Task item
Please return the lines of the data below, word for word, from the first line through the line containing "1. [인프런(김영한) - 강의".

Records provided Start Marker

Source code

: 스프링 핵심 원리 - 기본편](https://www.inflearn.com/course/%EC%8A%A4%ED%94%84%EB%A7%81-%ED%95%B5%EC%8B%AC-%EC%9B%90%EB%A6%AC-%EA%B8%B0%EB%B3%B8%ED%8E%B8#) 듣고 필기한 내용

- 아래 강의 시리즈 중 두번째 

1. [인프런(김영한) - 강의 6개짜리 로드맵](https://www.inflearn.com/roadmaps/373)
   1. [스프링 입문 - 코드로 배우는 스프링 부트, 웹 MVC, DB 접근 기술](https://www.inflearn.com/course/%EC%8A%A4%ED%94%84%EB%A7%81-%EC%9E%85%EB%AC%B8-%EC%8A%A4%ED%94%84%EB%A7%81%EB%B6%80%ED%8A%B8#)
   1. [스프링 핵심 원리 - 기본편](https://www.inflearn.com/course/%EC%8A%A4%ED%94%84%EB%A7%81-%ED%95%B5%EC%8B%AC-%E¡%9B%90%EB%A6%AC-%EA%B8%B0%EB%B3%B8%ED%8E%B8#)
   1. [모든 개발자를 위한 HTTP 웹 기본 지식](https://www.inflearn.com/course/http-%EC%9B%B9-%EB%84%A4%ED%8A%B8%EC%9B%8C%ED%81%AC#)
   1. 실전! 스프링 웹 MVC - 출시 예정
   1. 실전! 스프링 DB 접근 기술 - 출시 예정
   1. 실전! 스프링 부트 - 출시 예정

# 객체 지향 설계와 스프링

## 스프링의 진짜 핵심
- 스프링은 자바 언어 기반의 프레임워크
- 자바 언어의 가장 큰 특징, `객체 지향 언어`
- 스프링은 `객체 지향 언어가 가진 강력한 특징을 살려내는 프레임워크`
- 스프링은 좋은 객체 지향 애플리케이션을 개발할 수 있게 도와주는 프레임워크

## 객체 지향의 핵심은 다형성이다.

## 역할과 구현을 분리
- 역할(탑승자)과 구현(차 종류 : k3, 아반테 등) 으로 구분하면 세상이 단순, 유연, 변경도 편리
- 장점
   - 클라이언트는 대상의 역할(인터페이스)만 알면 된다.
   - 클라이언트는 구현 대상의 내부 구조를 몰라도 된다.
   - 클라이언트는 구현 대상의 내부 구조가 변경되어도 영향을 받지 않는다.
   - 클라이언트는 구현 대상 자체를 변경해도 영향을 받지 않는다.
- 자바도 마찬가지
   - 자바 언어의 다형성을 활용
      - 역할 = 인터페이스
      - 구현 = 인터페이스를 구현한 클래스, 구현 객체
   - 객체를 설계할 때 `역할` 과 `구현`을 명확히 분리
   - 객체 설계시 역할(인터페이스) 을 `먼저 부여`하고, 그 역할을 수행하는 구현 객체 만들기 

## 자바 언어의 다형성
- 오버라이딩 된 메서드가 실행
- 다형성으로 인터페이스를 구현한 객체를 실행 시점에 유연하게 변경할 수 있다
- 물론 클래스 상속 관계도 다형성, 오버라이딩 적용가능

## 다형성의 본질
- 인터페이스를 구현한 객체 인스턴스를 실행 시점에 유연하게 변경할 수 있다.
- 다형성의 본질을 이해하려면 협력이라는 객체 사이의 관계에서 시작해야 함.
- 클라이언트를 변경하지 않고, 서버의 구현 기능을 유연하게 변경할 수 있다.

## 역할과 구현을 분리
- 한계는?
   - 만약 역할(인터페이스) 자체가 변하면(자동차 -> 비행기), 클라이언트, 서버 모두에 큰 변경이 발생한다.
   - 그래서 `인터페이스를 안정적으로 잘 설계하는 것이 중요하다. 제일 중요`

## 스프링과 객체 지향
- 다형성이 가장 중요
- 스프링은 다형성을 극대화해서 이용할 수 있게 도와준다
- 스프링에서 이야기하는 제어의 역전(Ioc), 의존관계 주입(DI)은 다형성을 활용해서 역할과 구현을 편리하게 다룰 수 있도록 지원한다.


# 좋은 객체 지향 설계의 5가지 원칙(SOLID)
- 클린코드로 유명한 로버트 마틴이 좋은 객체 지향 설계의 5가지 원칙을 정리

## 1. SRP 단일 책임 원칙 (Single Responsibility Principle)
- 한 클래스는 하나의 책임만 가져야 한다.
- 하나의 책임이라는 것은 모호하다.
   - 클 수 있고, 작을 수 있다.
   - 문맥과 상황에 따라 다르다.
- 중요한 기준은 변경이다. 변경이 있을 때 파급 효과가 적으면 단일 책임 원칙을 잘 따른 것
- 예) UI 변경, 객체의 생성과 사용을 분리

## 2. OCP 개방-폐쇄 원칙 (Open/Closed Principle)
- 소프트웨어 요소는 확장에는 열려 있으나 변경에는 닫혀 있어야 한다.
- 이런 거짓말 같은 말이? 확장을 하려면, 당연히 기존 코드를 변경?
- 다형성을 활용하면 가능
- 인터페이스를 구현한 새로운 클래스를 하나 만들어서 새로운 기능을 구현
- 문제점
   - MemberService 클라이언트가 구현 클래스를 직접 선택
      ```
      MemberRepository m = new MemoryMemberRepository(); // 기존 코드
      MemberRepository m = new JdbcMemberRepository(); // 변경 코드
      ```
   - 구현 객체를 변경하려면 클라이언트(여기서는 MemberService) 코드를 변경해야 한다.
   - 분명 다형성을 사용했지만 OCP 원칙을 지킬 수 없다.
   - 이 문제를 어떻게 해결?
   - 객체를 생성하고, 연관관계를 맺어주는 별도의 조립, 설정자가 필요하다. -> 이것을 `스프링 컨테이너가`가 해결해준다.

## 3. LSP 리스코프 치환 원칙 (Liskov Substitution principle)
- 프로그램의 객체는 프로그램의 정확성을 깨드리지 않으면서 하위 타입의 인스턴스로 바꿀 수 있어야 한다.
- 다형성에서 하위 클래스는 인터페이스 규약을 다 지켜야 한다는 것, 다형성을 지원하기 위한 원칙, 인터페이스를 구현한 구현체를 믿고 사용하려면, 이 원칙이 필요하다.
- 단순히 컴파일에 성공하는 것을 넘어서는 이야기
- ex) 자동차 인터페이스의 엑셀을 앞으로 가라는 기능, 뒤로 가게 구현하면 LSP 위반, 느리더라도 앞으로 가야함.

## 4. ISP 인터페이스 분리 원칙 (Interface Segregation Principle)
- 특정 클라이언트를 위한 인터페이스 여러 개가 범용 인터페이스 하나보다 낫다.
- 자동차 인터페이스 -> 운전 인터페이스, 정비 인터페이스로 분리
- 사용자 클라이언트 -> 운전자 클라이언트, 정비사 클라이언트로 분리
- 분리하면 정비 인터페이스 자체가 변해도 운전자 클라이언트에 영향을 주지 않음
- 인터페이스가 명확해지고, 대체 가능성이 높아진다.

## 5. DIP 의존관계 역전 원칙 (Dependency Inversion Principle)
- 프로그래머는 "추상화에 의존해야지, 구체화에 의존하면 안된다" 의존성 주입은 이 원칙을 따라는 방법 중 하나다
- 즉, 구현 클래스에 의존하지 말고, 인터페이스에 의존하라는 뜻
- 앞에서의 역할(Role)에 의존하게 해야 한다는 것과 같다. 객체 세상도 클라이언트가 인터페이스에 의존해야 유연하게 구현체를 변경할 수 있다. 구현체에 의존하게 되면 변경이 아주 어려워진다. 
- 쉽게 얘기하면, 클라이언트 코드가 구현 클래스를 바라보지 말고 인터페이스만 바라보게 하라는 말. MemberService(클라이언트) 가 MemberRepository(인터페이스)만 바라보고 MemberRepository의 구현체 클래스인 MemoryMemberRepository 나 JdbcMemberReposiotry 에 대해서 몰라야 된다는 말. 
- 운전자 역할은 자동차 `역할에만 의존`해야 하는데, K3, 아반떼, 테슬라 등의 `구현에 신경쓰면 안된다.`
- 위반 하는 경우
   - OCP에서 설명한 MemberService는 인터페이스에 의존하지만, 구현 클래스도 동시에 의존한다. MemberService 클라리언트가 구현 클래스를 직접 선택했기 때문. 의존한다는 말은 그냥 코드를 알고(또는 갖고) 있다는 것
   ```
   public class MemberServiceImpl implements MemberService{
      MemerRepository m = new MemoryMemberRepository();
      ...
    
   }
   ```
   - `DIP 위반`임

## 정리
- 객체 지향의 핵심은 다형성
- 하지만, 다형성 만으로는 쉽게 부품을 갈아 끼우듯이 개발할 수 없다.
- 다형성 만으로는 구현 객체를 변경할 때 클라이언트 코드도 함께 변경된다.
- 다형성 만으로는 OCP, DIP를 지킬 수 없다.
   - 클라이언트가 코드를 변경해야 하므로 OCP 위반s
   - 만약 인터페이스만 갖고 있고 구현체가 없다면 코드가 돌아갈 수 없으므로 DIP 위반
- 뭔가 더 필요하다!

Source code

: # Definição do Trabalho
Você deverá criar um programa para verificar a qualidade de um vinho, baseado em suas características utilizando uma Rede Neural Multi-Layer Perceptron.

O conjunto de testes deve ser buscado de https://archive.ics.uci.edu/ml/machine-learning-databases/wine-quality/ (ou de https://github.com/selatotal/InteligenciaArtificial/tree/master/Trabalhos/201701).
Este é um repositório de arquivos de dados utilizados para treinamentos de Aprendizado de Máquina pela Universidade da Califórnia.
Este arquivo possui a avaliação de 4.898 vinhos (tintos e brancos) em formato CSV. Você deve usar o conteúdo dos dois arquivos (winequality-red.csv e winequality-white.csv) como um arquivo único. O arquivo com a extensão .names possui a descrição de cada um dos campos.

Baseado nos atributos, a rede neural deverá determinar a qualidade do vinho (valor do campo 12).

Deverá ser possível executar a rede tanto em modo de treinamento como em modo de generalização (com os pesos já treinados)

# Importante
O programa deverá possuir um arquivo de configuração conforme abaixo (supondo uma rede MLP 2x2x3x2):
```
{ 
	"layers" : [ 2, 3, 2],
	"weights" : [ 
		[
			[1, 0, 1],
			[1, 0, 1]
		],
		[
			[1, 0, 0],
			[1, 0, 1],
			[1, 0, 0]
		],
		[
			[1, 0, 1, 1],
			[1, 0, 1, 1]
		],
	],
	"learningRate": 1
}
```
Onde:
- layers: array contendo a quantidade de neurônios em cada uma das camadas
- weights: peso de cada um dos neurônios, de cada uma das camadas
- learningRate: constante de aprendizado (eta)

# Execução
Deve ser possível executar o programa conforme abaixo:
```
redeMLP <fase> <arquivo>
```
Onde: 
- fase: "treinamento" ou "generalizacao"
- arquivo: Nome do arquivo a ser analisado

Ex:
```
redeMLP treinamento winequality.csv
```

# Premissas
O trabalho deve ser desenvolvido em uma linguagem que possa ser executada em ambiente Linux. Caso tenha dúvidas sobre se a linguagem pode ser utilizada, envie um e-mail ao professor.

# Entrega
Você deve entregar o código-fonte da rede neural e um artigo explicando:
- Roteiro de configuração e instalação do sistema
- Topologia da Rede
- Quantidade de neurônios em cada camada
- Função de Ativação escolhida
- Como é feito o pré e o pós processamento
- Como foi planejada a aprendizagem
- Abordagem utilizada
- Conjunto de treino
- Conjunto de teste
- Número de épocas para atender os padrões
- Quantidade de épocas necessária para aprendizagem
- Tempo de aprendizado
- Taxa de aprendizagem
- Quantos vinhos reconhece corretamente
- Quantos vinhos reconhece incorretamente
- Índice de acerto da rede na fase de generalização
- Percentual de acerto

Records provided End Marker

Answer area
Source code

: 스프링 핵심 원리 - 기본편](https://www.inflearn.com/course/%EC%8A%A4%ED%94%84%EB%A7%81-%ED%95%B5%EC%8B%AC-%EC%9B%90%EB%A6%AC-%EA%B8%B0%EB%B3%B8%ED%8E%B8#) 듣고 필기한 내용

- 아래 강의 시리즈 중 두번째 

1. [인프런(김영한) - 강의 6개짜리 로드맵](https://www.inflearn.com/roadmaps/373)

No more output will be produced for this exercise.